#### EXERCISE DESCRIPTION
The word "that" occurs in some of the lines below; copy each of those lines.

#### Collected data
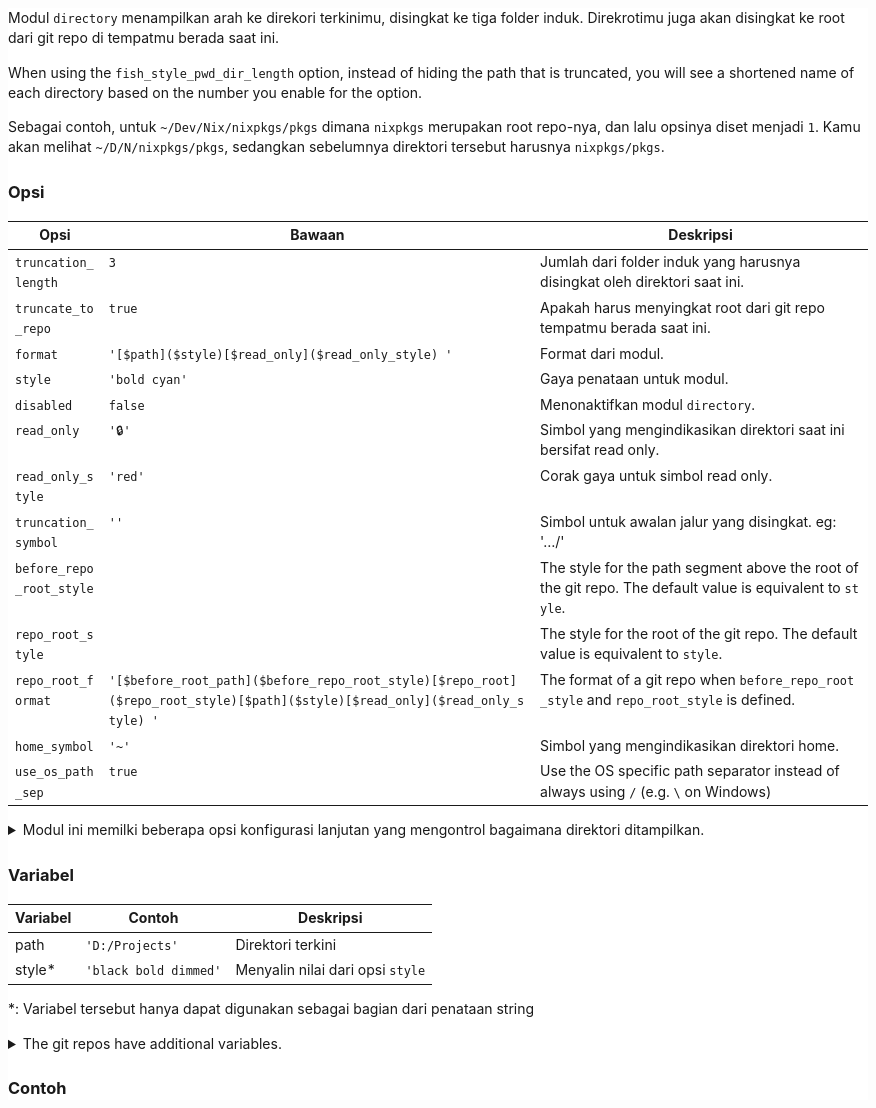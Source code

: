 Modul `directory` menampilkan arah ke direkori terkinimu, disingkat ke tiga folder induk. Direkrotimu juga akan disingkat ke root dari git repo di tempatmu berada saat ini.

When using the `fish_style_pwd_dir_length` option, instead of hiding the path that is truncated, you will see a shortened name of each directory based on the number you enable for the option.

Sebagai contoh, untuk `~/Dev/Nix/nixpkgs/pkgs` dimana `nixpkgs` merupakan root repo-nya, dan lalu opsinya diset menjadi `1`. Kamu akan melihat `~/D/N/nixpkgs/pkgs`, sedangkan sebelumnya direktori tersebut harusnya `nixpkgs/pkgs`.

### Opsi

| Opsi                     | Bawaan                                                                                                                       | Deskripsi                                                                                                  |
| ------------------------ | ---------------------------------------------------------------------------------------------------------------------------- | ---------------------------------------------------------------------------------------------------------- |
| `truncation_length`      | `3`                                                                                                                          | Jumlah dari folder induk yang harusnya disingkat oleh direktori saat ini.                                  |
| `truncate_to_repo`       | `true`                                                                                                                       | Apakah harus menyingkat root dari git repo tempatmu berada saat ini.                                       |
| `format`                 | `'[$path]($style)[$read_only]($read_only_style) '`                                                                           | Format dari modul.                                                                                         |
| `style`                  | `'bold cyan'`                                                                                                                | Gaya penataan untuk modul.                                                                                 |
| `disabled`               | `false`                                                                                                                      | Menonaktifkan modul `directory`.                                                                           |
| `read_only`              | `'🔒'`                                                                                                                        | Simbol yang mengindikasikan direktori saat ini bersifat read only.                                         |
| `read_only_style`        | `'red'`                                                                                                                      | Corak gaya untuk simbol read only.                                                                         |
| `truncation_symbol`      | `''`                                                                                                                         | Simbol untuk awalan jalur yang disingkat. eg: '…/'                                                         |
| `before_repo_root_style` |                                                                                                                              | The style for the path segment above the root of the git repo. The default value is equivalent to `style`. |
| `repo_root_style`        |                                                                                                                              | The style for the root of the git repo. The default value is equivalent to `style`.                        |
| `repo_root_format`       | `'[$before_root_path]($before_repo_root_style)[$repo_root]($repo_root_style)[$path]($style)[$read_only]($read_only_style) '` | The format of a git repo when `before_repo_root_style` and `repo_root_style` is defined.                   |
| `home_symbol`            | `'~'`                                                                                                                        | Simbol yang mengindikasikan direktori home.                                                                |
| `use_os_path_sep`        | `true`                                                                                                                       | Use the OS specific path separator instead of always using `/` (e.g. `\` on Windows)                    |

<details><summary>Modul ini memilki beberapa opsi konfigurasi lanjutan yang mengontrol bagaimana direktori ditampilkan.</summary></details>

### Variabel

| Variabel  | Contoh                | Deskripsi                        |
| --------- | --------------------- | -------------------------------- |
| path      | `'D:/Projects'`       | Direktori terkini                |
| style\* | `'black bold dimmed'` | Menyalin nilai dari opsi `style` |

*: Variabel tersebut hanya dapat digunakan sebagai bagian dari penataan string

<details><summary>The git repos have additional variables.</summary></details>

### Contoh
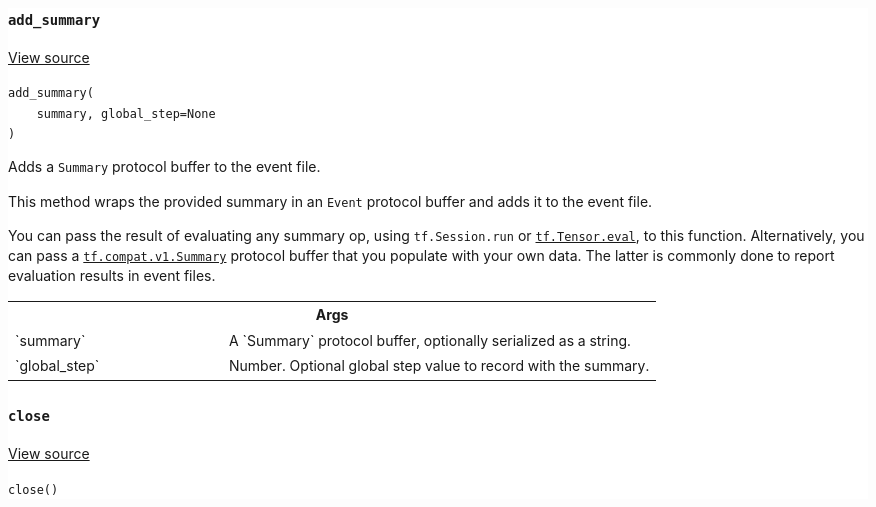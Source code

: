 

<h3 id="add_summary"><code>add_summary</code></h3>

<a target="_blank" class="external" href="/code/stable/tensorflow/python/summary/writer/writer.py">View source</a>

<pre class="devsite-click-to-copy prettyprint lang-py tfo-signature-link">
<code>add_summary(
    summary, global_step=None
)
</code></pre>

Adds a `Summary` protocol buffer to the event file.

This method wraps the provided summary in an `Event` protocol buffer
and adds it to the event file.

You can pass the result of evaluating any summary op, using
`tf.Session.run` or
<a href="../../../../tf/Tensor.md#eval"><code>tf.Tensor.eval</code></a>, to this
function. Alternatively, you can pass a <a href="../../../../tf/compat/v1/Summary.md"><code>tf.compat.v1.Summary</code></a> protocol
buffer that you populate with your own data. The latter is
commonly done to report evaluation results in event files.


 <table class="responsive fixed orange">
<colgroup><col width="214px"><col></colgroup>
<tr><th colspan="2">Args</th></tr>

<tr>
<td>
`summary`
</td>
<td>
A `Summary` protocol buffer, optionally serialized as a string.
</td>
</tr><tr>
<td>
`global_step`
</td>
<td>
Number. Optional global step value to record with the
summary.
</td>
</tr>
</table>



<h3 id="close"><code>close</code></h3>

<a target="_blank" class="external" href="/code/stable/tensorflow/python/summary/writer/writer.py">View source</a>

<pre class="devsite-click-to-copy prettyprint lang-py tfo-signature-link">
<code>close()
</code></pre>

* * *

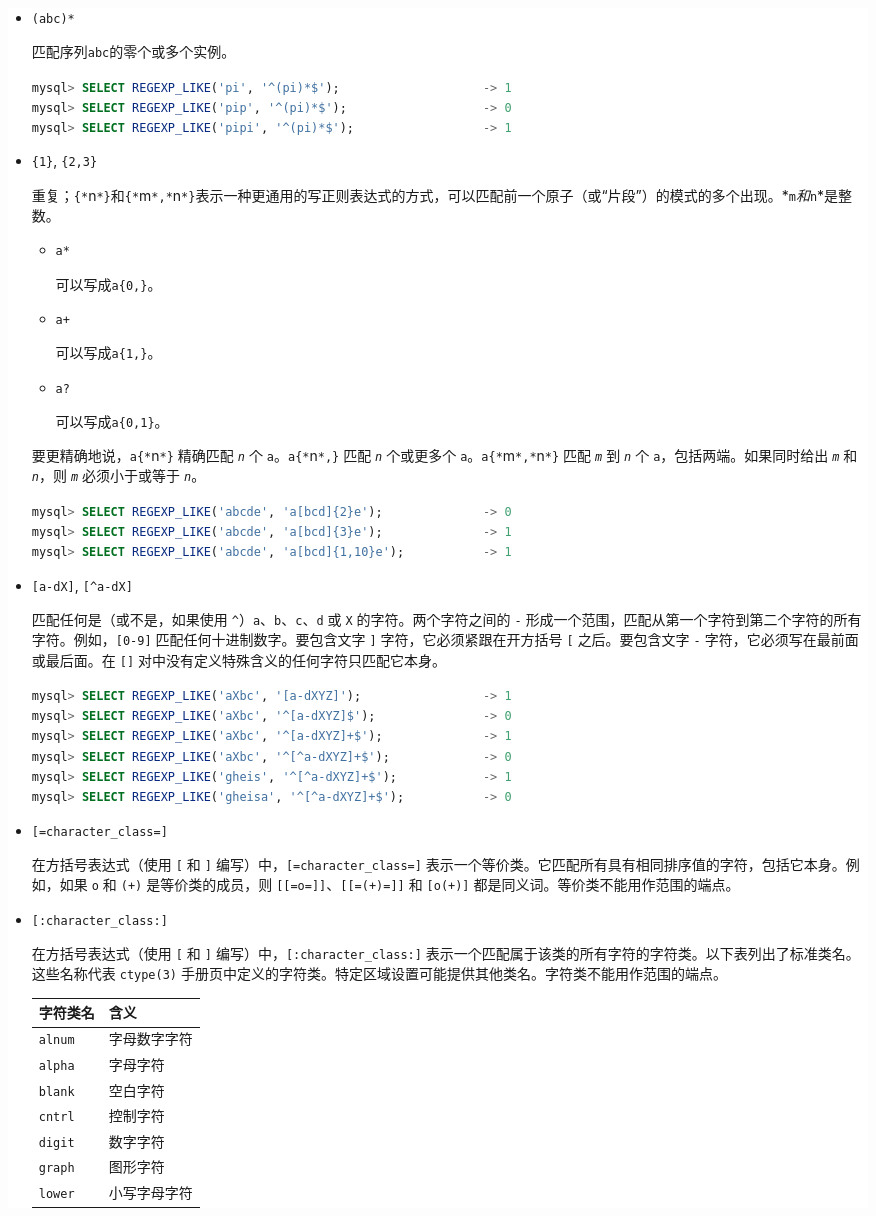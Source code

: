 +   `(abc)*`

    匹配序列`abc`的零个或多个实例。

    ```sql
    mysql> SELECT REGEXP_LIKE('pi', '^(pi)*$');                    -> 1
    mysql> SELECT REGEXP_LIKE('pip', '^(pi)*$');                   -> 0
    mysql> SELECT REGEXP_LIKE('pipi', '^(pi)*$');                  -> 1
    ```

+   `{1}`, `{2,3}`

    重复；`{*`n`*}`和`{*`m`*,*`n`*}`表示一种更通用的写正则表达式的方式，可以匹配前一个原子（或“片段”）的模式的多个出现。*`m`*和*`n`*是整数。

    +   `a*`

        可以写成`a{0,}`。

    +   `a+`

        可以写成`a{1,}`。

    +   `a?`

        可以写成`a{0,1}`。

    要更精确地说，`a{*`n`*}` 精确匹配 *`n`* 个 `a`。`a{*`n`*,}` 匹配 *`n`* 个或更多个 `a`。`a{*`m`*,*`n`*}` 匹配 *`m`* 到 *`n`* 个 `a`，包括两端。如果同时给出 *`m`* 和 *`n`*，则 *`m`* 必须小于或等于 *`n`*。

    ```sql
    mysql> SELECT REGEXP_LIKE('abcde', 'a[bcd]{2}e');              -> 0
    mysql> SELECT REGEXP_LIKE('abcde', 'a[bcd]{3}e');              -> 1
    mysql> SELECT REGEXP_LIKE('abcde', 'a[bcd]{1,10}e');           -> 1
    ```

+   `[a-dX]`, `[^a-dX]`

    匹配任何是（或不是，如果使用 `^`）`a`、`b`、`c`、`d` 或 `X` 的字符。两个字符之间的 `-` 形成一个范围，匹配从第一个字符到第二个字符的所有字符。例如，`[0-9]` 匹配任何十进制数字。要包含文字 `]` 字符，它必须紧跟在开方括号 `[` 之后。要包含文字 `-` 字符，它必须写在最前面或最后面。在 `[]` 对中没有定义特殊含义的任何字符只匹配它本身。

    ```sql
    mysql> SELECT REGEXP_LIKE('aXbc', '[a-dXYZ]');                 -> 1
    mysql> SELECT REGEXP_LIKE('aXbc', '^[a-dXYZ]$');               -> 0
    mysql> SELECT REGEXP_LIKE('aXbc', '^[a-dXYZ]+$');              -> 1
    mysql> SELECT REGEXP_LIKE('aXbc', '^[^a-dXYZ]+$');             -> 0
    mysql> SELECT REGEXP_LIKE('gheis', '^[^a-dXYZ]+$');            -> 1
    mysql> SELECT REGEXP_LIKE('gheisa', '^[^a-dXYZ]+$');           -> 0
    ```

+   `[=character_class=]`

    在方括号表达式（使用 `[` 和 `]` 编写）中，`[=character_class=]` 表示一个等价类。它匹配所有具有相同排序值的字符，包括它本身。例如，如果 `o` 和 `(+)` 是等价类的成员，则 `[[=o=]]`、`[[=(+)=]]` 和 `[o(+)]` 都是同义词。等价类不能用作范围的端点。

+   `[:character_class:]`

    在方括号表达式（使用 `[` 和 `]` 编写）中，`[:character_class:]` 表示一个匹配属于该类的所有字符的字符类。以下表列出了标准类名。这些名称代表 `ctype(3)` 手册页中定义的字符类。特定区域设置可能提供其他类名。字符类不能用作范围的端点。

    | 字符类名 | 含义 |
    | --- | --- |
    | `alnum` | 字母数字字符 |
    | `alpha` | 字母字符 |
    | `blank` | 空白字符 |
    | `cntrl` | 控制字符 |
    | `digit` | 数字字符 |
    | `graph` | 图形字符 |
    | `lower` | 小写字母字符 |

#### OUTPUT BELOW
When using the `fish_style_pwd_dir_length` option, instead of hiding the path that is truncated, you will see a shortened name of each directory based on the number you enable for the option.
buffer that you populate with your own data. The latter is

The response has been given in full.